Our materials for proof during this century are peculiarly numerous and rich. There is great store of beautiful seals, many of them highly decorated, and preparing us for their decay and disappearance after about 1490. Then again, MS. illustrations of tournaments show the shaped shields of the knights hung up on tents or elsewhere, and adorned with their heraldry; and occasionally, and in one case as late as 1480, two knights appear on horseback, jousting and bearing shields; also, in some cases, combats on foot, where the knights carry shields. We have also stained glass with shields, which, at this early time, seem more closely to follow the shapes of those actually in use.

Grants of arms now begin to supply shapes of shields, and towards the end of the century printers' marks appear, although these last seem to be affected by a fanciful exaggeration.

Add. MS. 15,477—date 1360.

As a case of recrudescence of old ideas we must refer to the instance of a bouche, in which to rest the spear, so early as 1360, in Add. MS. 15,477, in the British Museum (Hewitt, vol. ii, p. 231); indeed one is represented vastly earlier, in 1159, in the seal of Theodoric Count of Flanders, engraved in Oliver Vredius, p. 17 (see No. 46). Such shields are now very frequent, except upon seals, where they seldom occur; and the reason is, no doubt, that they would have interfered with the heraldic charges, which now begin to be multiplied.

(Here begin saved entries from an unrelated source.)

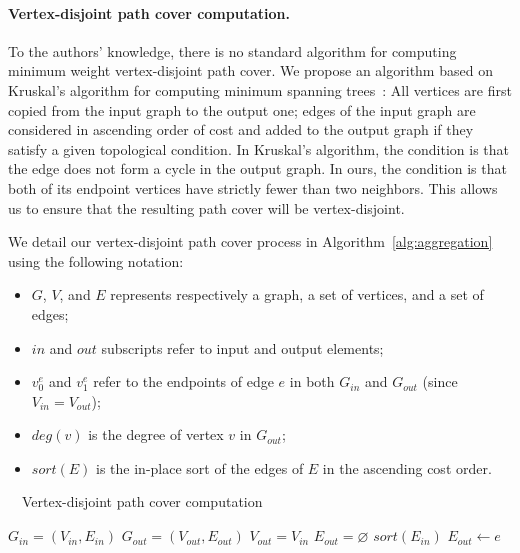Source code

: \paragraph*{Vertex-disjoint path cover computation.}

To the authors' knowledge, there is no standard algorithm for computing minimum weight vertex-disjoint path cover. 
We propose an algorithm based on Kruskal's algorithm for computing minimum spanning trees~\cite{kruskal1956shortest}:
All vertices are first copied from the input graph to the output one;
edges of the input graph are considered in ascending order of cost and added to the output graph if they satisfy a given topological condition.
In Kruskal's algorithm, the condition is that the edge does not form a cycle in the output graph.
In ours, the condition is that both of its endpoint vertices have strictly fewer than two neighbors.
This allows us to ensure that the resulting path cover will be vertex-disjoint. 

We detail our vertex-disjoint path cover process in Algorithm~\ref{alg:aggregation} using the following notation:
\begin{itemize}
  \item $G$, $V$, and $E$ represents respectively a graph, a set of vertices, and a set of edges;
  \item $in$ and $out$ subscripts refer to input and output elements;
  \item $v^e_0$ and $v^e_1$ refer to the endpoints of edge $e$ in both $G_{in}$ and $G_{out}$ (since $V_{in} = V_{out}$);
  \item $deg(v)$ is the degree of vertex $v$ in $G_{out}$;
  \item $sort(E)$ is the in-place sort of the edges of $E$ in the ascending cost order.
\end{itemize}

\begin{algorithm}
    \caption[Fluid sculpting: Aggregation]{~~Vertex-disjoint path cover computation} 
\label{alg:aggregation}
\begin{algorithmic}

\State $ G_{in}  = ( V_{in},  E_{in}  ) $ 
\State $ G_{out} = ( V_{out}, E_{out} ) $ 
\State $ V_{out} = V_{in}$ 
\State $ E_{out} = \varnothing $
\State $ sort(E_{in}) $
  	\State $E_{out} \gets e$
  \EndIf
\EndFor
\end{algorithmic}
\end{algorithm} 

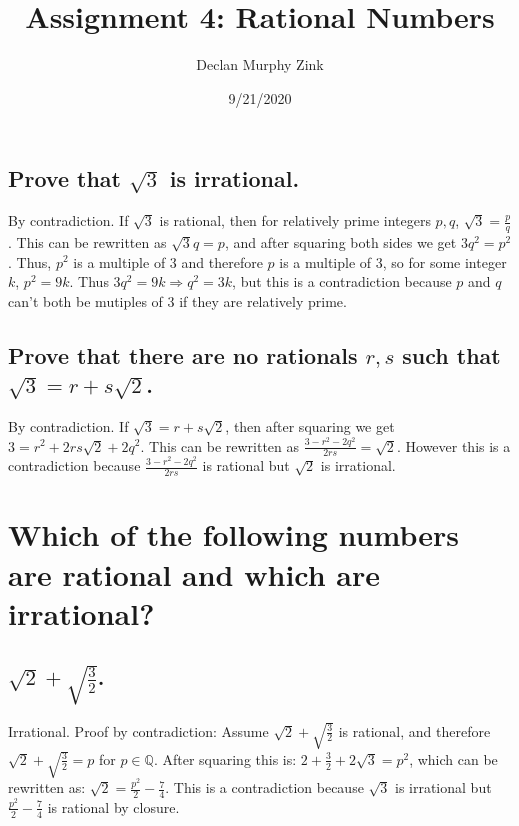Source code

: \documentclass[12pt]{article}
\begin{document}
\title{Assignment 4: Rational Numbers}
\author{Declan Murphy Zink}
\date{9/21/2020}
\maketitle

\setcounter{section}{0}

\section{}
\subsection{Prove that $\sqrt{3}$ is irrational.}
By contradiction. If $\sqrt{3}$ is rational, then for relatively prime integers $p,q$, $\sqrt{3} = \frac{p}{q}$.
This can be rewritten as $\sqrt{3} q = p$, and after squaring both sides we get $3q^2 = p^2$.
Thus, $p^2$ is a multiple of 3 and therefore $p$ is a multiple of 3, so for some integer $k$, $p^2 = 9k$.
Thus $3q^2 = 9k \Rightarrow q^2 = 3k$,
but this is a contradiction because $p$ and $q$ can't both be mutiples of 3 if they are relatively prime.

\subsection{Prove that there are no rationals $r,s$ such that $\sqrt{3} = r + s \sqrt{2}$.}
By contradiction. If $\sqrt{3} = r + s \sqrt{2}$, then after squaring we get $3 = r^2 + 2rs \sqrt{2} + 2q^2$.
This can be rewritten as $\frac{3 - r^2 - 2q^2}{2rs} = \sqrt{2}$.
However this is a contradiction because $\frac{3 - r^2 - 2q^2}{2rs}$ is rational but $\sqrt{2}$ is irrational.

\section{Which of the following numbers are rational and which are irrational?}
\subsection{$\sqrt{2} + \sqrt{\frac{3}{2}}$.}
Irrational. Proof by contradiction: 
Assume $\sqrt{2} + \sqrt{\frac{3}{2}}$ is rational, 
and therefore $\sqrt{2} + \sqrt{\frac{3}{2}} = p$ for $p \in \mathds{Q}$.
After squaring this is: $2 + \frac{3}{2} + 2 \sqrt{3} = p^2$, 
which can be rewritten as: $\sqrt{2} = \frac{p^2}{2} - \frac{7}{4}$.
This is a contradiction because $\sqrt{3}$ is irrational but $\frac{p^2}{2} - \frac{7}{4}$ is rational by closure.
\end{document}
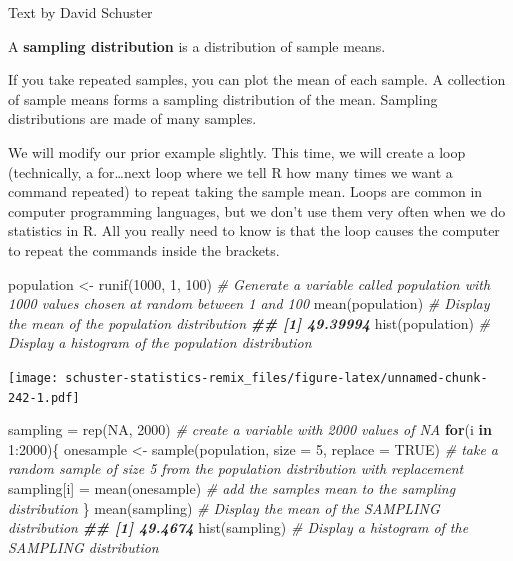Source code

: \documentclass[
]{book}
\newenvironment{Shaded}{\begin{snugshade}}{\end{snugshade}}
\newcommand{\AttributeTok}[1]{\textcolor[rgb]{0.77,0.63,0.00}{#1}}
\newcommand{\CommentTok}[1]{\textcolor[rgb]{0.56,0.35,0.01}{\textit{#1}}}
\newcommand{\ConstantTok}[1]{\textcolor[rgb]{0.00,0.00,0.00}{#1}}
\newcommand{\ControlFlowTok}[1]{\textcolor[rgb]{0.13,0.29,0.53}{\textbf{#1}}}
\newcommand{\DecValTok}[1]{\textcolor[rgb]{0.00,0.00,0.81}{#1}}
\newcommand{\DocumentationTok}[1]{\textcolor[rgb]{0.56,0.35,0.01}{\textbf{\textit{#1}}}}
\newcommand{\FunctionTok}[1]{\textcolor[rgb]{0.00,0.00,0.00}{#1}}
\newcommand{\NormalTok}[1]{#1}
\newcommand{\OtherTok}[1]{\textcolor[rgb]{0.56,0.35,0.01}{#1}}
\newcommand{\SpecialCharTok}[1]{\textcolor[rgb]{0.00,0.00,0.00}{#1}}
\begin{document}
Text by David Schuster

A \textbf{sampling distribution} is a distribution of sample means.

If you take repeated samples, you can plot the mean of each sample. A collection of sample means forms a sampling distribution of the mean. Sampling distributions are made of many samples.

We will modify our prior example slightly. This time, we will create a loop (technically, a for\ldots next loop where we tell R how many times we want a command repeated) to repeat taking the sample mean. Loops are common in computer programming languages, but we don't use them very often when we do statistics in R. All you really need to know is that the loop causes the computer to repeat the commands inside the brackets.

\begin{Shaded}
\begin{Highlighting}[]
\NormalTok{population }\OtherTok{\textless{}{-}} \FunctionTok{runif}\NormalTok{(}\DecValTok{1000}\NormalTok{, }\DecValTok{1}\NormalTok{, }\DecValTok{100}\NormalTok{) }\CommentTok{\# Generate a variable called \textquotesingle{}population\textquotesingle{} with 1000 values chosen at random between 1 and 100}
\FunctionTok{mean}\NormalTok{(population) }\CommentTok{\# Display the mean of the population distribution}
\DocumentationTok{\#\# [1] 49.39994}
\FunctionTok{hist}\NormalTok{(population) }\CommentTok{\# Display a histogram of the population distribution}
\end{Highlighting}
\end{Shaded}

\texttt{[image: schuster-statistics-remix\_files/figure-latex/unnamed-chunk-242-1.pdf]}

\begin{Shaded}
\begin{Highlighting}[]
\NormalTok{sampling }\OtherTok{=} \FunctionTok{rep}\NormalTok{(}\ConstantTok{NA}\NormalTok{, }\DecValTok{2000}\NormalTok{) }\CommentTok{\# create a variable with 2000 values of NA}
\ControlFlowTok{for}\NormalTok{(i }\ControlFlowTok{in} \DecValTok{1}\SpecialCharTok{:}\DecValTok{2000}\NormalTok{)\{}
\NormalTok{  onesample }\OtherTok{\textless{}{-}} \FunctionTok{sample}\NormalTok{(population, }\AttributeTok{size =} \DecValTok{5}\NormalTok{, }\AttributeTok{replace =} \ConstantTok{TRUE}\NormalTok{) }\CommentTok{\# take a random sample of size 5 from the population distribution with replacement  }
\NormalTok{  sampling[i] }\OtherTok{=} \FunctionTok{mean}\NormalTok{(onesample) }\CommentTok{\# add the sample\textquotesingle{}s mean to the sampling distribution}
\NormalTok{\}}
\FunctionTok{mean}\NormalTok{(sampling) }\CommentTok{\# Display the mean of the SAMPLING distribution}
\DocumentationTok{\#\# [1] 49.4674}
\FunctionTok{hist}\NormalTok{(sampling) }\CommentTok{\# Display a histogram of the SAMPLING distribution}
\end{Highlighting}
\end{Shaded}
\end{document}
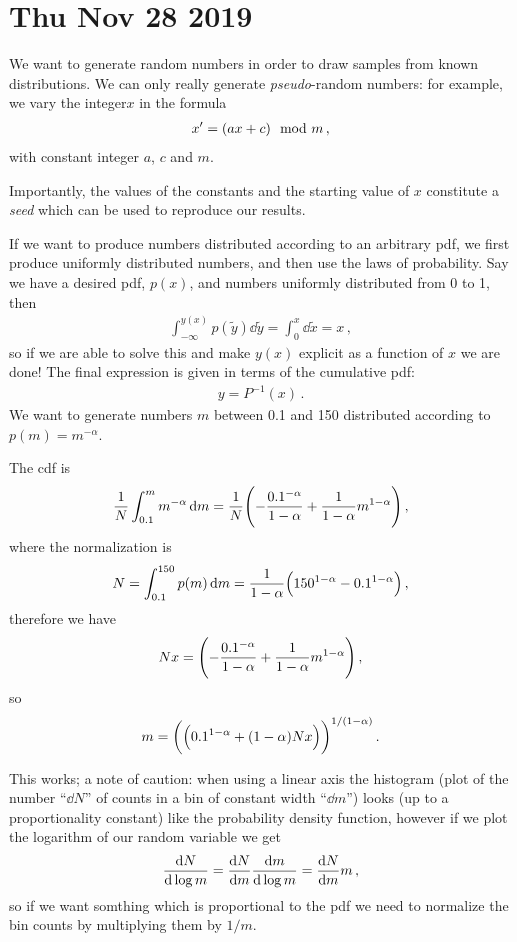 \documentclass[main.tex]{subfiles}
\begin{document}
\section*{Thu Nov 28 2019}

We want to generate random numbers in order to draw samples from known distributions. 
We can only really generate \emph{pseudo}-random numbers: for example, we vary the integer\(x\) in the formula 
%
\begin{align}
  x' = \qty(ax+c) \mod m
\,,
\end{align}
%
with constant integer \(a\), \(c\) and \(m\). 

Importantly, the values of the constants and the starting value of \(x\) constitute a \emph{seed} which can be used to reproduce our results. 

If we want to produce numbers distributed according to an arbitrary pdf, we first produce uniformly distributed numbers, and then use the laws of probability. 
Say we have a desired pdf, \(p(x)\), and numbers uniformly distributed from 0 to 1, then 
%
\begin{align}
  \int_{ - \infty }^{y(x)} p(\widetilde{y}) \dd{\widetilde{y}} = \int_{0}^{x} \dd{\widetilde{x}} = x 
\,,
\end{align}
%
so if we are able to solve this and make \(y(x)\) explicit as a function of \(x\) we are done! The final expression is given in terms of the cumulative pdf: 
%
\begin{align}
  y = P^{-1} (x)
\,.
\end{align}
%
We want to generate numbers \(m\) between 0.1 and 150 distributed according to \(p(m) = m^{-\alpha }\). 

The cdf is 
%
\begin{align}
\frac{1}{N}\int_{0.1}^{m} m^{-\alpha } \dd{m} = \frac{1}{N}\qty(-\frac{0.1^{-\alpha }}{1-\alpha } +  \frac{1}{1-\alpha } m^{1-\alpha }  )
\,,
\end{align}
%
where the normalization is 
%
\begin{align}
  N = \int_{0.1}^{150} p(m) \dd{m} = \frac{1}{1-\alpha } \qty(150^{1-\alpha } - 0.1^{1-\alpha })
\,,
\end{align}
%
therefore we have 
%
\begin{align}
  Nx = \qty(-\frac{0.1^{-\alpha }}{1-\alpha } +  \frac{1}{1-\alpha } m^{1-\alpha }  )
\,,
\end{align}
%
so 
%
\begin{align}
  m = \qty(\qty(0.1^{1-\alpha } +  (1-\alpha ) Nx))^{1/(1-\alpha )}
\,.
\end{align}

This works; a note of caution: when using a linear axis the histogram (plot of the number ``\(\dd{N}\)'' of counts in a bin of constant width ``\(\dd{m}\)'') looks (up to a proportionality constant) like the probability density function, however if we plot the logarithm of our random variable we get 
%
\begin{align}
  \dv{N}{ \log m}  = \dv{N}{m} \dv{m}{\log m} = \dv{N}{m} m
\,,
\end{align}
%
so if we want somthing which is proportional to the pdf we need to normalize the bin counts by multiplying them by \(1/m\).
\end{document}
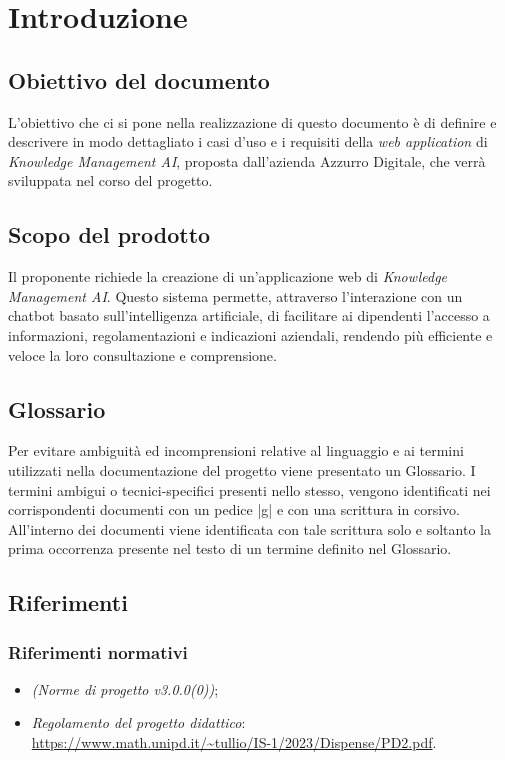 \documentclass[10pt, a4paper]{article}
\title{\titolo}
\author{SWEetCode}
\begin{document}



\newpage

\tableofcontents
\newpage

\listoffigures
\newpage

\listoftables
\newpage

\section{Introduzione}
\subsection{Obiettivo del documento}
L'obiettivo che ci si pone nella realizzazione di questo documento è di definire e descrivere in modo dettagliato i casi d'uso e i requisiti della \textit{web application} di \textit{Knowledge Management AI}, proposta dall'azienda Azzurro Digitale, che verrà sviluppata nel corso del progetto.
\subsection{Scopo del prodotto}
Il proponente richiede la creazione di un'applicazione web di \textit{Knowledge Management AI}. Questo sistema permette, attraverso l'interazione con un chatbot basato sull'intelligenza artificiale, di facilitare ai dipendenti l'accesso a informazioni, regolamentazioni e indicazioni aziendali, rendendo più efficiente e veloce la loro consultazione e comprensione.

\subsection{Glossario}
Per evitare ambiguità ed incomprensioni relative al linguaggio e ai termini utilizzati nella documentazione del progetto viene presentato un Glossario.
I termini ambigui o tecnici-specifici presenti nello stesso, vengono identificati nei corrispondenti documenti con un pedice |g| e con una scrittura in corsivo.
All'interno dei documenti viene identificata con tale scrittura solo e soltanto la prima occorrenza presente nel testo di un termine definito nel Glossario.

\subsection{Riferimenti}
\subsubsection{Riferimenti normativi}
\begin{itemize}
    \item \textit{(Norme di progetto v3.0.0(0))};
    \item \textit{Regolamento del progetto didattico}: \\
    \href{https://www.math.unipd.it/~tullio/IS-1/2023/Dispense/PD2.pdf}{https://www.math.unipd.it/\textasciitilde tullio/IS-1/2023/Dispense/PD2.pdf}.
\end{itemize}
\end{document}
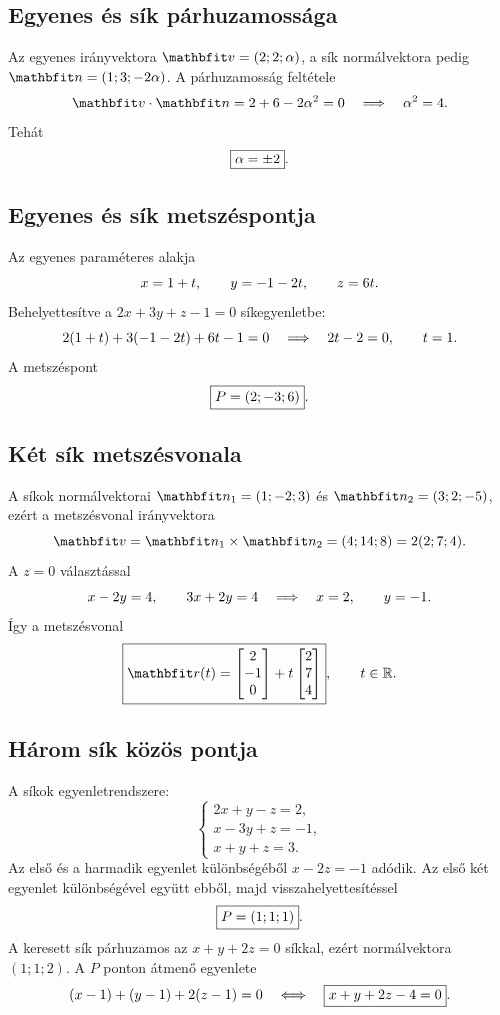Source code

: \documentclass{szb-solution}
\begin{document}
\subsection{Egyenes és sík párhuzamossága}

Az egyenes irányvektora $\rvec v=(2;2;\alpha)$, a sík normálvektora pedig
$\rvec n=(1;3;-2\alpha)$. A párhuzamosság feltétele
$$
  \rvec v\cdot\rvec n
  =2+6-2\alpha^2=0
  \quad\Longrightarrow\quad
  \alpha^2=4
  \text.
$$
Tehát
$$
  \boxed{\alpha=\pm2}
  \text.
$$

\subsection{Egyenes és sík metszéspontja}

Az egyenes paraméteres alakja
$$
  x=1+t,
  \qquad y=-1-2t,
  \qquad z=6t
  \text.
$$
Behelyettesítve a $2x+3y+z-1=0$ síkegyenletbe:
$$
  2(1+t)+3(-1-2t)+6t-1=0
  \quad\Longrightarrow\quad
  2t-2=0,
  \qquad t=1
  \text.
$$
A metszéspont
$$
  \boxed{P=(2;-3;6)}
  \text.
$$

\subsection{Két sík metszésvonala}

A síkok normálvektorai $\rvec n_1=(1;-2;3)$ és
$\rvec n_2=(3;2;-5)$, ezért a metszésvonal irányvektora
$$
  \rvec v=\rvec n_1\times\rvec n_2=(4;14;8)=2(2;7;4)
  \text.
$$
A $z=0$ választással
$$
  x-2y=4,
  \qquad 3x+2y=4
  \quad\Longrightarrow\quad
  x=2,
  \qquad y=-1
  \text.
$$
Így a metszésvonal
$$
  \boxed{
    \rvec r(t)=
    \begin{bmatrix}2\\-1\\0\end{bmatrix}
    +t\begin{bmatrix}2\\7\\4\end{bmatrix}
  },
  \qquad t\in\Reals
  \text.
$$

\subsection{Három sík közös pontja}

A síkok egyenletrendszere:
$$
  \begin{cases}
    2x+y-z=2,\\
    x-3y+z=-1,\\
    x+y+z=3.
  \end{cases}
$$
Az első és a harmadik egyenlet különbségéből $x-2z=-1$ adódik. Az első két
egyenlet különbségével együtt ebből, majd visszahelyettesítéssel
$$
  \boxed{P=(1;1;1)}
  \text.
$$
A keresett sík párhuzamos az $x+y+2z=0$ síkkal, ezért normálvektora
$(1;1;2)$. A $P$ ponton átmenő egyenlete
$$
  (x-1)+(y-1)+2(z-1)=0
  \quad\Longleftrightarrow\quad
  \boxed{x+y+2z-4=0}
  \text.
$$
\end{document}
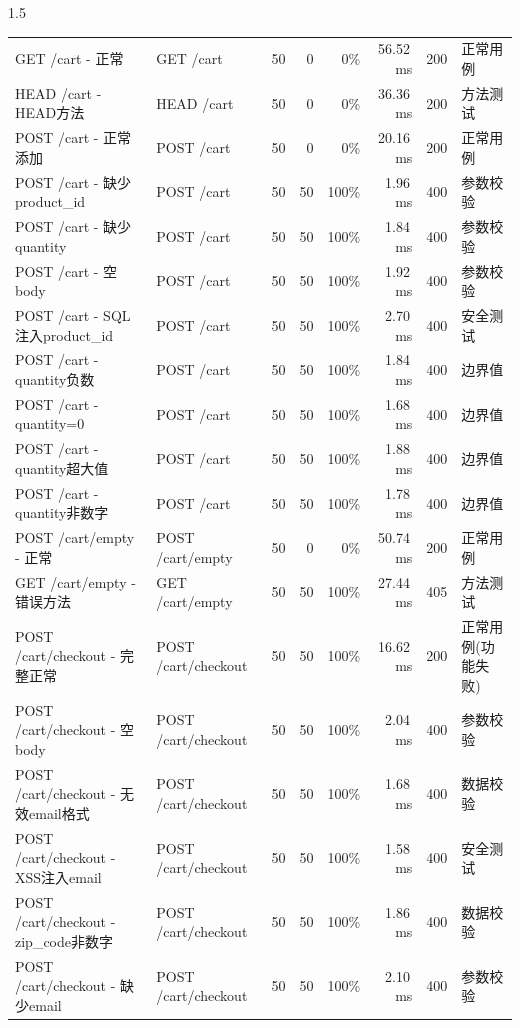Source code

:\documentclass[a4paper,12pt]{report}
\begin{document}
\begin{spacing}{1.5}
\begin{appendices}
\begin{table}[htbp]
{\begin{tabular}{llrrrrrl}
				GET /cart - 正常 & GET /cart & 50 & 0 & 0\% & 56.52\,ms & 200 & 正常用例 \\
				HEAD /cart - HEAD方法 & HEAD /cart & 50 & 0 & 0\% & 36.36\,ms & 200 & 方法测试 \\
				POST /cart - 正常添加 & POST /cart & 50 & 0 & 0\% & 20.16\,ms & 200 & 正常用例 \\
				POST /cart - 缺少product\_id & POST /cart & 50 & 50 & 100\% & 1.96\,ms & 400 & 参数校验 \\
				POST /cart - 缺少quantity & POST /cart & 50 & 50 & 100\% & 1.84\,ms & 400 & 参数校验 \\
				POST /cart - 空body & POST /cart & 50 & 50 & 100\% & 1.92\,ms & 400 & 参数校验 \\
				POST /cart - SQL注入product\_id & POST /cart & 50 & 50 & 100\% & 2.70\,ms & 400 & 安全测试 \\
				POST /cart - quantity负数 & POST /cart & 50 & 50 & 100\% & 1.84\,ms & 400 & 边界值 \\
				POST /cart - quantity=0 & POST /cart & 50 & 50 & 100\% & 1.68\,ms & 400 & 边界值 \\
				POST /cart - quantity超大值 & POST /cart & 50 & 50 & 100\% & 1.88\,ms & 400 & 边界值 \\
				POST /cart - quantity非数字 & POST /cart & 50 & 50 & 100\% & 1.78\,ms & 400 & 边界值 \\
				POST /cart/empty - 正常 & POST /cart/empty & 50 & 0 & 0\% & 50.74\,ms & 200 & 正常用例 \\
				GET /cart/empty - 错误方法 & GET /cart/empty & 50 & 50 & 100\% & 27.44\,ms & 405 & 方法测试 \\
				POST /cart/checkout - 完整正常 & POST /cart/checkout & 50 & 50 & 100\% & 16.62\,ms & 200 & 正常用例(功能失败) \\
				POST /cart/checkout - 空body & POST /cart/checkout & 50 & 50 & 100\% & 2.04\,ms & 400 & 参数校验 \\
				POST /cart/checkout - 无效email格式 & POST /cart/checkout & 50 & 50 & 100\% & 1.68\,ms & 400 & 数据校验 \\
				POST /cart/checkout - XSS注入email & POST /cart/checkout & 50 & 50 & 100\% & 1.58\,ms & 400 & 安全测试 \\
				POST /cart/checkout - zip\_code非数字 & POST /cart/checkout & 50 & 50 & 100\% & 1.86\,ms & 400 & 数据校验 \\
				POST /cart/checkout - 缺少email & POST /cart/checkout & 50 & 50 & 100\% & 2.10\,ms & 400 & 参数校验 \\

\end{tabular}}
\end{table}
\end{appendices}
\end{spacing}
\end{document}
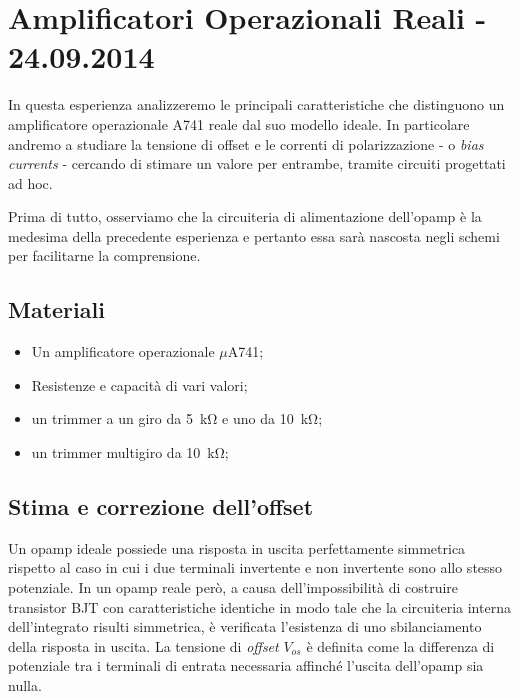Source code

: \section{Amplificatori Operazionali Reali - 24.09.2014}

In questa esperienza analizzeremo le principali caratteristiche che distinguono un amplificatore operazionale \si{\micro}A741 reale dal suo modello ideale.
In particolare andremo a studiare la tensione di offset e le correnti di polarizzazione - o \textit{bias currents} - cercando di stimare un valore per entrambe, tramite circuiti progettati ad hoc.

Prima di tutto, osserviamo che la circuiteria di alimentazione dell'opamp è la medesima della precedente esperienza e pertanto essa sarà nascosta negli schemi per facilitarne la comprensione.

\subsection*{Materiali}

\begin{itemize} [noitemsep]
\item Un amplificatore operazionale $\mu$A741;
\item Resistenze e capacità di vari valori;
\item un trimmer a un giro da \SI{5}{\kilo\ohm} e uno da \SI{10}{\kilo\ohm};
\item un trimmer multigiro da \SI{10}{\kilo\ohm};
\end{itemize}

\subsection{Stima e correzione dell'offset}
\label{par2:offset}

Un opamp ideale possiede una risposta in uscita perfettamente simmetrica rispetto al caso in cui i due terminali invertente e non invertente sono allo stesso potenziale.
In un opamp reale però, a causa dell'impossibilità di costruire transistor BJT con caratteristiche identiche in modo tale che la circuiteria interna dell'integrato risulti simmetrica, è verificata l'esistenza di uno sbilanciamento della risposta in uscita.
La tensione di \textit{offset} $V_{os}$ è definita come la differenza di potenziale tra i terminali di entrata necessaria affinché l'uscita dell'opamp sia nulla.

Heater shields, and sometimes pointed, just as they appear at earlier dates, are still continued; but in most cases, and especially towards the middle and end of the century, they become much more square and blunter at the base.

Seals of the more important families are filled up with elaborate decorations—diapering on the fields, leaves and mantlings filling up the whole space, and supporting animals, finely and boldly designed, are introduced; and several concentric lines, differently ornamented, with quatrefoils, crosses, mullets, and stars upon these circular bands sometimes occur within the inscription.